++++ Record extracts
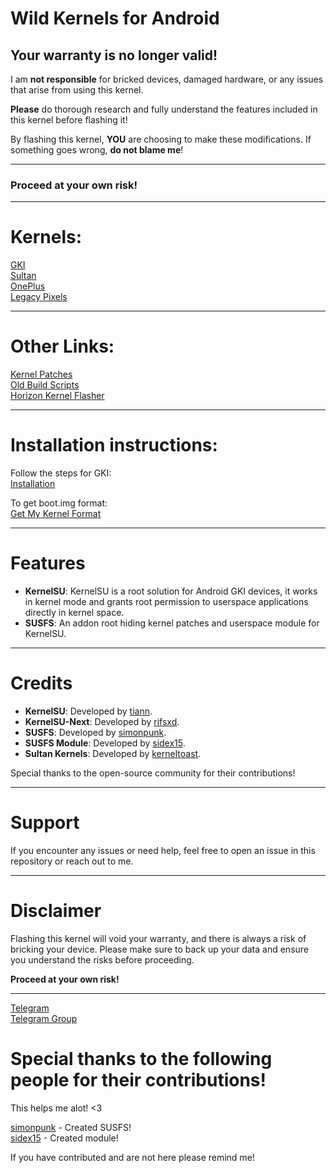 # Wild Kernels for Android

## Your warranty is no longer valid!

I am **not responsible** for bricked devices, damaged hardware, or any issues that arise from using this kernel.

**Please** do thorough research and fully understand the features included in this kernel before flashing it!

By flashing this kernel, **YOU** are choosing to make these modifications. If something goes wrong, **do not blame me**!

---

### Proceed at your own risk!

---

# Kernels:
 
[GKI](https://github.com/WildKernels/GKI_KernelSU_SUSFS)  
[Sultan](https://github.com/WildKernels/Sultan_KernelSU_SUSFS)  
[OnePlus](https://github.com/WildKernels/OnePlus_KernelSU_SUSFS)  
[Legacy Pixels](https://github.com/WildKernels/Pixel_KernelSU_SUSFS)  

---

# Other Links:

[Kernel Patches](https://github.com/WildKernels/kernel_patches)  
[Old Build Scripts](https://github.com/TheWildJames/kernel_build_scripts)  
[Horizon Kernel Flasher](https://github.com/libxzr/HorizonKernelFlasher)  

---

# Installation instructions: 

Follow the steps for GKI:  
[Installation](https://kernelsu.org/guide/installation.html)

To get boot.img format:  
[Get My Kernel Format](https://github.com/TheWildJames/Get_My_Kernel_Format)

---

# Features

- **KernelSU**: KernelSU is a root solution for Android GKI devices, it works in kernel mode and grants root permission to userspace applications directly in kernel space.
- **SUSFS**: An addon root hiding kernel patches and userspace module for KernelSU.

---

# Credits

- **KernelSU**: Developed by [tiann](https://github.com/tiann/KernelSU).
- **KernelSU-Next**: Developed by [rifsxd](https://github.com/KernelSU-Next/KernelSU-Next).
- **SUSFS**: Developed by [simonpunk](https://gitlab.com/simonpunk/susfs4ksu.git).
- **SUSFS Module**: Developed by [sidex15](https://github.com/sidex15).
- **Sultan Kernels**: Developed by [kerneltoast](https://github.com/kerneltoast).

Special thanks to the open-source community for their contributions!

---

# Support

If you encounter any issues or need help, feel free to open an issue in this repository or reach out to me.

---

# Disclaimer

Flashing this kernel will void your warranty, and there is always a risk of bricking your device. Please make sure to back up your data and ensure you understand the risks before proceeding.

**Proceed at your own risk!**

---

[Telegram](https://t.me/TheWildJames)  
[Telegram Group](https://t.me/WildKernels)  

# Special thanks to the following people for their contributions!
This helps me alot! <3

[simonpunk](https://gitlab.com/simonpunk/susfs4ksu.git) - Created SUSFS!  
[sidex15](https://github.com/sidex15) - Created module!

If you have contributed and are not here please remind me!

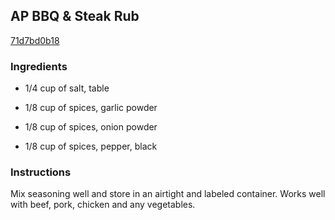 ## AP BBQ & Steak Rub

[71d7bd0b18](https://cookpad.com/us/recipes/352679-ap-bbq-steak-rub)

### Ingredients

 - 1/4 cup of salt, table

 - 1/8 cup of spices, garlic powder

 - 1/8 cup of spices, onion powder

 - 1/8 cup of spices, pepper, black

### Instructions

Mix seasoning well and store in an airtight and labeled container. Works well with beef, pork, chicken and any vegetables.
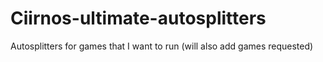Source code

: # Ciirnos-ultimate-autosplitters
Autosplitters for games that I want to run (will also add games requested)
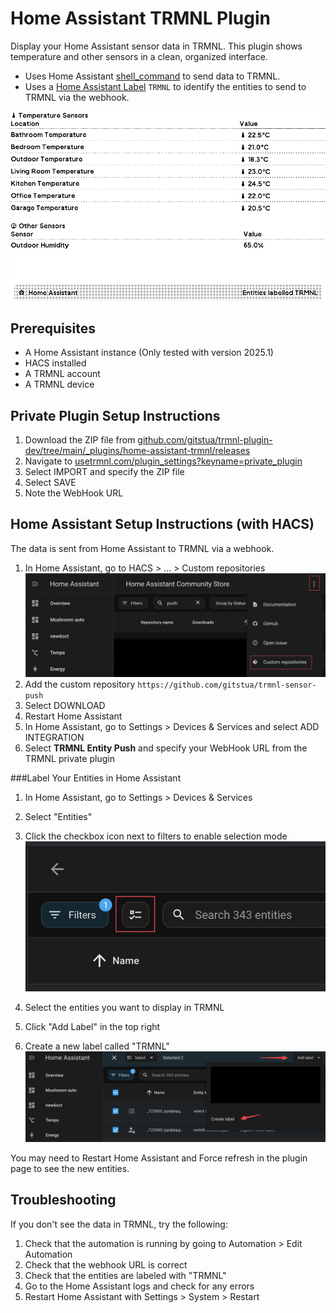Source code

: # Home Assistant TRMNL Plugin

Display your Home Assistant sensor data in TRMNL. This plugin shows temperature and other sensors in a clean, organized interface.

- Uses Home Assistant [shell_command](https://www.home-assistant.io/integrations/shell_command/) to send data to TRMNL.
- Uses a [Home Assistant Label](https://www.home-assistant.io/docs/organizing/labels/) `TRMNL` to identify the entities to send to TRMNL via the webhook.

![Preview - Full](./preview/full.png)


## Prerequisites
- A Home Assistant instance (Only tested with version 2025.1)
- HACS installed
- A TRMNL account
- A TRMNL device

## Private Plugin Setup Instructions

1. Download the ZIP file from [github.com/gitstua/trmnl-plugin-dev/tree/main/_plugins/home-assistant-trmnl/releases](https://github.com/gitstua/trmnl-plugin-dev/tree/main/_plugins/home-assistant-trmnl/releases)
2. Navigate to [usetrmnl.com/plugin_settings?keyname=private_plugin](https://usetrmnl.com/plugin_settings?keyname=private_plugin)
3. Select IMPORT and specify the ZIP file
4. Select SAVE
5. Note the WebHook URL

## Home Assistant Setup Instructions (with HACS)
The data is sent from Home Assistant to TRMNL via a webhook.
1. In Home Assistant, go to  HACS > ... > Custom repositories
![custom repositories](./images/HACS.png)
2. Add the custom repository `https://github.com/gitstua/trmnl-sensor-push`
3. Select DOWNLOAD
4. Restart Home Assistant
5. In Home Assistant, go to Settings > Devices & Services and select ADD INTEGRATION
6. Select **TRMNL Entity Push** and specify your WebHook URL from the TRMNL private plugin

###Label Your Entities in Home Assistant

1. In Home Assistant, go to Settings > Devices & Services
2. Select "Entities"
3. Click the checkbox icon next to filters to enable selection mode
![checkbox mode](./images/checkboxes-mode.png)

4. Select the entities you want to display in TRMNL
5. Click "Add Label" in the top right
6. Create a new label called "TRMNL"
![create label](./images/add-label.png)

You may need to Restart Home Assistant and Force refresh in the plugin page to see the new entities.

## Troubleshooting
If you don't see the data in TRMNL, try the following:

1. Check that the automation is running by going to Automation > Edit Automation
2. Check that the webhook URL is correct
3. Check that the entities are labeled with "TRMNL"
4. Go to the Home Assistant logs and check for any errors
5. Restart Home Assistant with Settings > System > Restart 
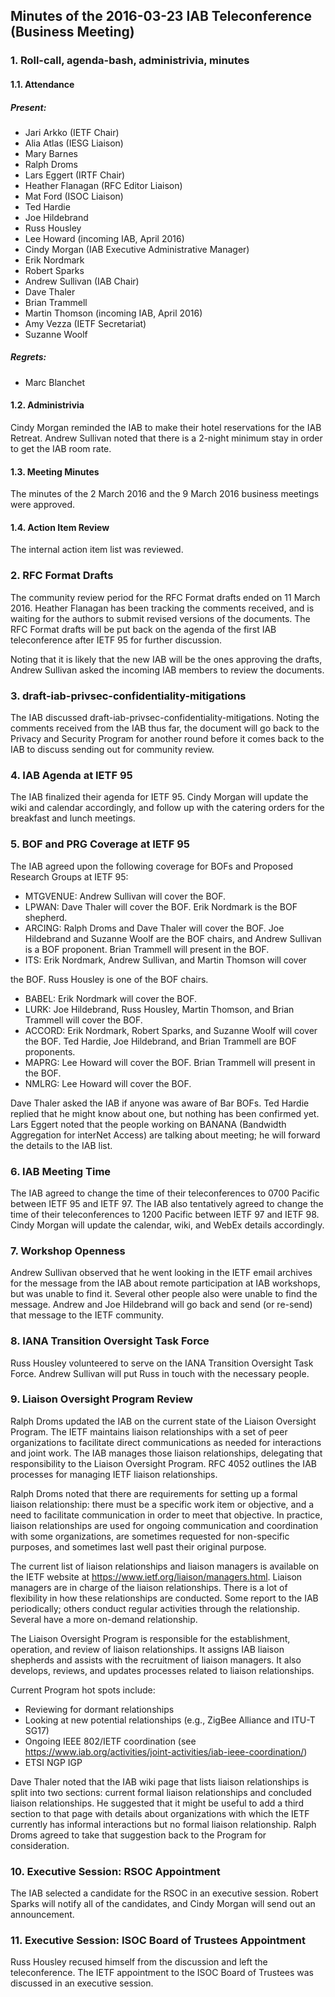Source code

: 
Minutes of the 2016-03-23 IAB Teleconference (Business Meeting)
---------------------------------------------------------------


### 1. Roll-call, agenda-bash, administrivia, minutes


#### 1.1. Attendance


##### Present:


* Jari Arkko (IETF Chair)
* Alia Atlas (IESG Liaison)
* Mary Barnes
* Ralph Droms
* Lars Eggert (IRTF Chair)
* Heather Flanagan (RFC Editor Liaison)
* Mat Ford (ISOC Liaison)
* Ted Hardie
* Joe Hildebrand
* Russ Housley
* Lee Howard (incoming IAB, April 2016)
* Cindy Morgan (IAB Executive Administrative Manager)
* Erik Nordmark
* Robert Sparks
* Andrew Sullivan (IAB Chair)
* Dave Thaler
* Brian Trammell
* Martin Thomson (incoming IAB, April 2016)
* Amy Vezza (IETF Secretariat)
* Suzanne Woolf


##### Regrets:


* Marc Blanchet


#### 1.2. Administrivia


Cindy Morgan reminded the IAB to make their hotel reservations for the IAB Retreat. Andrew Sullivan noted that there is a 2-night minimum stay in order to get the IAB room rate.


#### 1.3. Meeting Minutes


The minutes of the 2 March 2016 and the 9 March 2016 business meetings were approved.


#### 1.4. Action Item Review


The internal action item list was reviewed.


### 2. RFC Format Drafts


The community review period for the RFC Format drafts ended on 11 March 2016. Heather Flanagan has been tracking the comments received, and is waiting for the authors to submit revised versions of the documents. The RFC Format drafts will be put back on the agenda of the first IAB teleconference after IETF 95 for further discussion.


Noting that it is likely that the new IAB will be the ones approving the drafts, Andrew Sullivan asked the incoming IAB members to review the documents.


### 3. draft-iab-privsec-confidentiality-mitigations


The IAB discussed draft-iab-privsec-confidentiality-mitigations. Noting the comments received from the IAB thus far, the document will go back to the Privacy and Security Program for another round before it comes back to the IAB to discuss sending out for community review.


### 4. IAB Agenda at IETF 95


The IAB finalized their agenda for IETF 95. Cindy Morgan will update the wiki and calendar accordingly, and follow up with the catering orders for the breakfast and lunch meetings.


### 5. BOF and PRG Coverage at IETF 95


The IAB agreed upon the following coverage for BOFs and Proposed Research Groups at IETF 95:


* MTGVENUE: Andrew Sullivan will cover the BOF.
* LPWAN: Dave Thaler will cover the BOF. Erik Nordmark is the BOF shepherd.
* ARCING: Ralph Droms and Dave Thaler will cover the BOF. Joe Hildebrand and Suzanne Woolf are the BOF chairs, and Andrew Sullivan is a BOF proponent. Brian Trammell will present in the BOF.
* ITS: Erik Nordmark, Andrew Sullivan, and Martin Thomson will cover  

the BOF. Russ Housley is one of the BOF chairs.
* BABEL: Erik Nordmark will cover the BOF.
* LURK: Joe Hildebrand, Russ Housley, Martin Thomson, and Brian Trammell will cover the BOF.
* ACCORD: Erik Nordmark, Robert Sparks, and Suzanne Woolf will cover the BOF. Ted Hardie, Joe Hildebrand, and Brian Trammell are BOF proponents.
* MAPRG: Lee Howard will cover the BOF. Brian Trammell will present in the BOF.
* NMLRG: Lee Howard will cover the BOF.


Dave Thaler asked the IAB if anyone was aware of Bar BOFs. Ted Hardie replied that he might know about one, but nothing has been confirmed yet. Lars Eggert noted that the people working on BANANA (Bandwidth Aggregation for interNet Access) are talking about meeting; he will forward the details to the IAB list.


### 6. IAB Meeting Time


The IAB agreed to change the time of their teleconferences to 0700 Pacific between IETF 95 and IETF 97. The IAB also tentatively agreed to change the time of their teleconferences to 1200 Pacific between IETF 97 and IETF 98. Cindy Morgan will update the calendar, wiki, and WebEx details accordingly.


### 7. Workshop Openness


Andrew Sullivan observed that he went looking in the IETF email archives for the message from the IAB about remote participation at IAB workshops, but was unable to find it. Several other people also were unable to find the message. Andrew and Joe Hildebrand will go back and send (or re-send) that message to the IETF community.


### 8. IANA Transition Oversight Task Force


Russ Housley volunteered to serve on the IANA Transition Oversight Task Force. Andrew Sullivan will put Russ in touch with the necessary people.


### 9. Liaison Oversight Program Review


Ralph Droms updated the IAB on the current state of the Liaison Oversight Program. The IETF maintains liaison relationships with a set of peer organizations to facilitate direct communications as needed for interactions and joint work. The IAB manages those liaison relationships, delegating that responsibility to the Liaison Oversight Program. RFC 4052 outlines the IAB processes for managing IETF liaison relationships.


Ralph Droms noted that there are requirements for setting up a formal liaison relationship: there must be a specific work item or objective, and a need to facilitate communication in order to meet that objective. In practice, liaison relationships are used for ongoing communication and coordination with some organizations, are sometimes requested for non-specific purposes, and sometimes last well past their original purpose.


The current list of liaison relationships and liaison managers is available on the IETF website at <https://www.ietf.org/liaison/managers.html>. Liaison managers are in charge of the liaison relationships. There is a lot of flexibility in how these relationships are conducted. Some report to the IAB periodically; others conduct regular activities through the relationship. Several have a more on-demand relationship.


The Liaison Oversight Program is responsible for the establishment, operation, and review of liaison relationships. It assigns IAB liaison shepherds and assists with the recruitment of liaison managers. It also develops, reviews, and updates processes related to liaison relationships.


Current Program hot spots include:


* Reviewing for dormant relationships
* Looking at new potential relationships (e.g., ZigBee Alliance and ITU-T SG17)
* Ongoing IEEE 802/IETF coordination (see <https://www.iab.org/activities/joint-activities/iab-ieee-coordination/>)
* ETSI NGP IGP


Dave Thaler noted that the IAB wiki page that lists liaison relationships is split into two sections: current formal liaison relationships and concluded liaison relationships. He suggested that it might be useful to add a third section to that page with details about organizations with which the IETF currently has informal interactions but no formal liaison relationship. Ralph Droms agreed to take that suggestion back to the Program for consideration.


### 10. Executive Session: RSOC Appointment


The IAB selected a candidate for the RSOC in an executive session. Robert Sparks will notify all of the candidates, and Cindy Morgan will send out an announcement.


### 11. Executive Session: ISOC Board of Trustees Appointment


Russ Housley recused himself from the discussion and left the teleconference. The IETF appointment to the ISOC Board of Trustees was discussed in an executive session.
++++++++
## Brief
From the very first line of the listing above through the line that holds "before flashing it!", write out each line exactly as it stands, leaving pictures out.

## Answer to the exercise
 # Wild Kernels for Android

## Your warranty is no longer valid!

I am **not responsible** for bricked devices, damaged hardware, or any issues that arise from using this kernel.

**Please** do thorough research and fully understand the features included in this kernel before flashing it!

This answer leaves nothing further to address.